Head Without a Face No. 71
Artistic Description of the Head
This head features vertical black bands painted or engraved on one side, like scars or identifying marks. The face remains intentionally indistinct, almost erased within the material. The rope encircling the base of the sculpture accentuates the idea of physical or symbolic constraint.
Artistic Description of the Collection
In the series 100 Heads Without Faces, this work plays on the contrast between the erasure of features and the addition of strong markings: lines, ropes, and striations. It explores the tension between anonymity and individual identity, between disappearance and memory.
Symbolism
The black bands evoke both scars and tribal markings. They symbolize the indelible mark left by trials and tribulations, but also belonging and individuality, even when the face disappears.
A Sculpted Memory, a Universal Story
The “100 Heads WITHOUT Faces” collection brings together one hundred unique sculptures, handcrafted from terracotta and rusted metal. These works embody the invisible faces of our collective history: undocumented migrants drowned at sea, victims of slavery, those forgotten in genocides, the anonymous whose memories are fading.
Each of these heads, deliberately devoid of features, symbolizes a life, a past, a story suspended in time. Faceless, they become the silent bearers of individual and collective memories, inviting us to reflect on our shared humanity.

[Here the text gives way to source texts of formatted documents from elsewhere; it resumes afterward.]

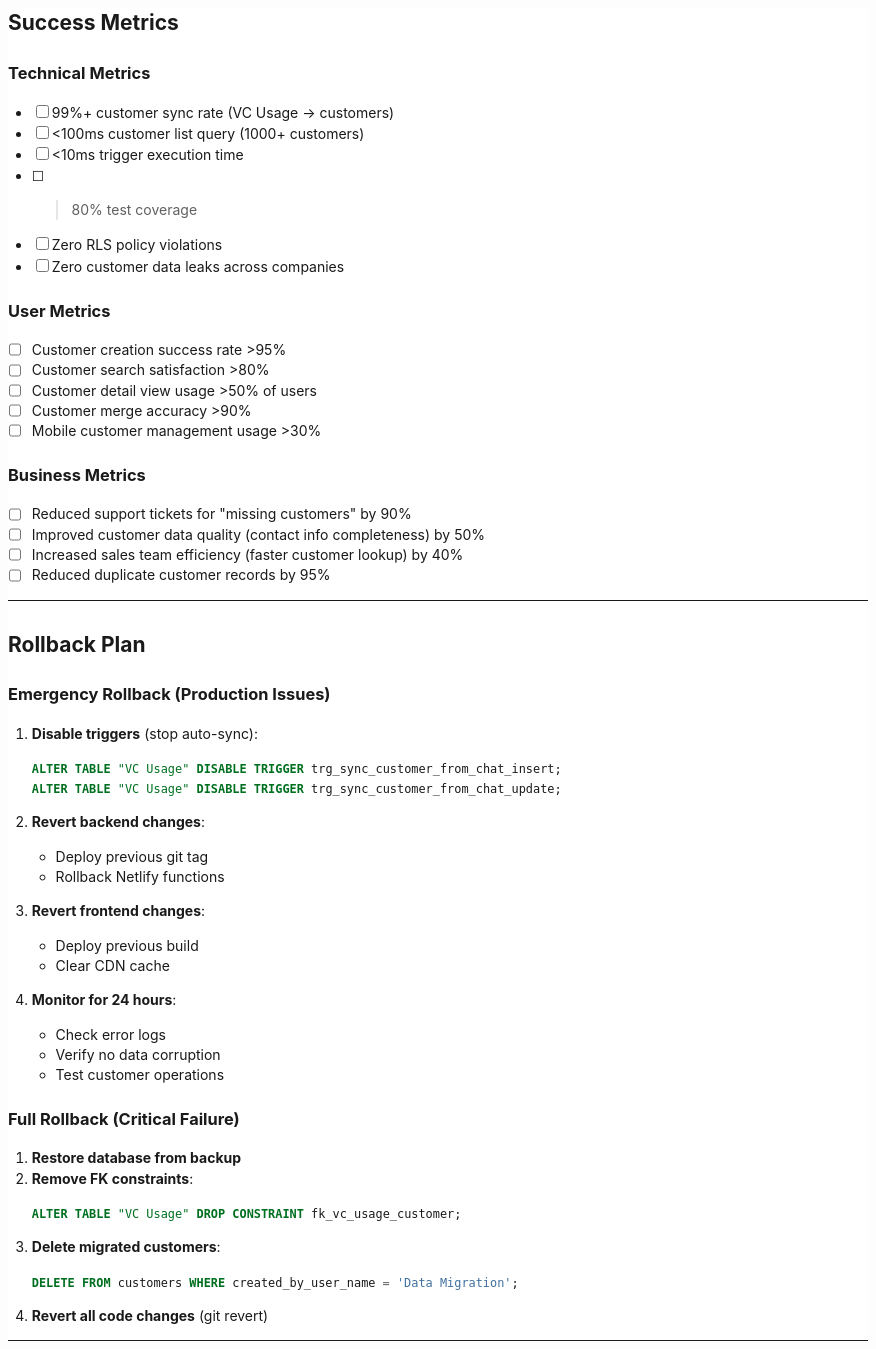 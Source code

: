 
## Success Metrics

### Technical Metrics
- [ ] 99%+ customer sync rate (VC Usage → customers)
- [ ] <100ms customer list query (1000+ customers)
- [ ] <10ms trigger execution time
- [ ] >80% test coverage
- [ ] Zero RLS policy violations
- [ ] Zero customer data leaks across companies

### User Metrics
- [ ] Customer creation success rate >95%
- [ ] Customer search satisfaction >80%
- [ ] Customer detail view usage >50% of users
- [ ] Customer merge accuracy >90%
- [ ] Mobile customer management usage >30%

### Business Metrics
- [ ] Reduced support tickets for "missing customers" by 90%
- [ ] Improved customer data quality (contact info completeness) by 50%
- [ ] Increased sales team efficiency (faster customer lookup) by 40%
- [ ] Reduced duplicate customer records by 95%

---

## Rollback Plan

### Emergency Rollback (Production Issues)
1. **Disable triggers** (stop auto-sync):
   ```sql
   ALTER TABLE "VC Usage" DISABLE TRIGGER trg_sync_customer_from_chat_insert;
   ALTER TABLE "VC Usage" DISABLE TRIGGER trg_sync_customer_from_chat_update;
   ```

2. **Revert backend changes**:
   - Deploy previous git tag
   - Rollback Netlify functions

3. **Revert frontend changes**:
   - Deploy previous build
   - Clear CDN cache

4. **Monitor for 24 hours**:
   - Check error logs
   - Verify no data corruption
   - Test customer operations

### Full Rollback (Critical Failure)
1. **Restore database from backup**
2. **Remove FK constraints**:
   ```sql
   ALTER TABLE "VC Usage" DROP CONSTRAINT fk_vc_usage_customer;
   ```
3. **Delete migrated customers**:
   ```sql
   DELETE FROM customers WHERE created_by_user_name = 'Data Migration';
   ```
4. **Revert all code changes** (git revert)

---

Through this series, the artist invites us to acknowledge these erased lives and to rebuild bridges between the past and the future. “I open the graves of the undocumented migrants who drown in the seas and in the deserts, I denounce the macabre sounds of the cannons of war…”, he affirms, thus expressing the emotional and political power of this work.
“100 Heads WITHOUT Faces” is much more than an art collection: it is a sculptural archive, a call to remembrance, to dialogue, and to a better understanding of our common roots.

Passionate about collective memory and questions of identity, the artist works with clay and metal to give form to what is often invisible or forgotten. Through the series “100 Heads Without Faces,” he offers a space for reflection and dialogue on the wounds of the past and the hopes for a more just future.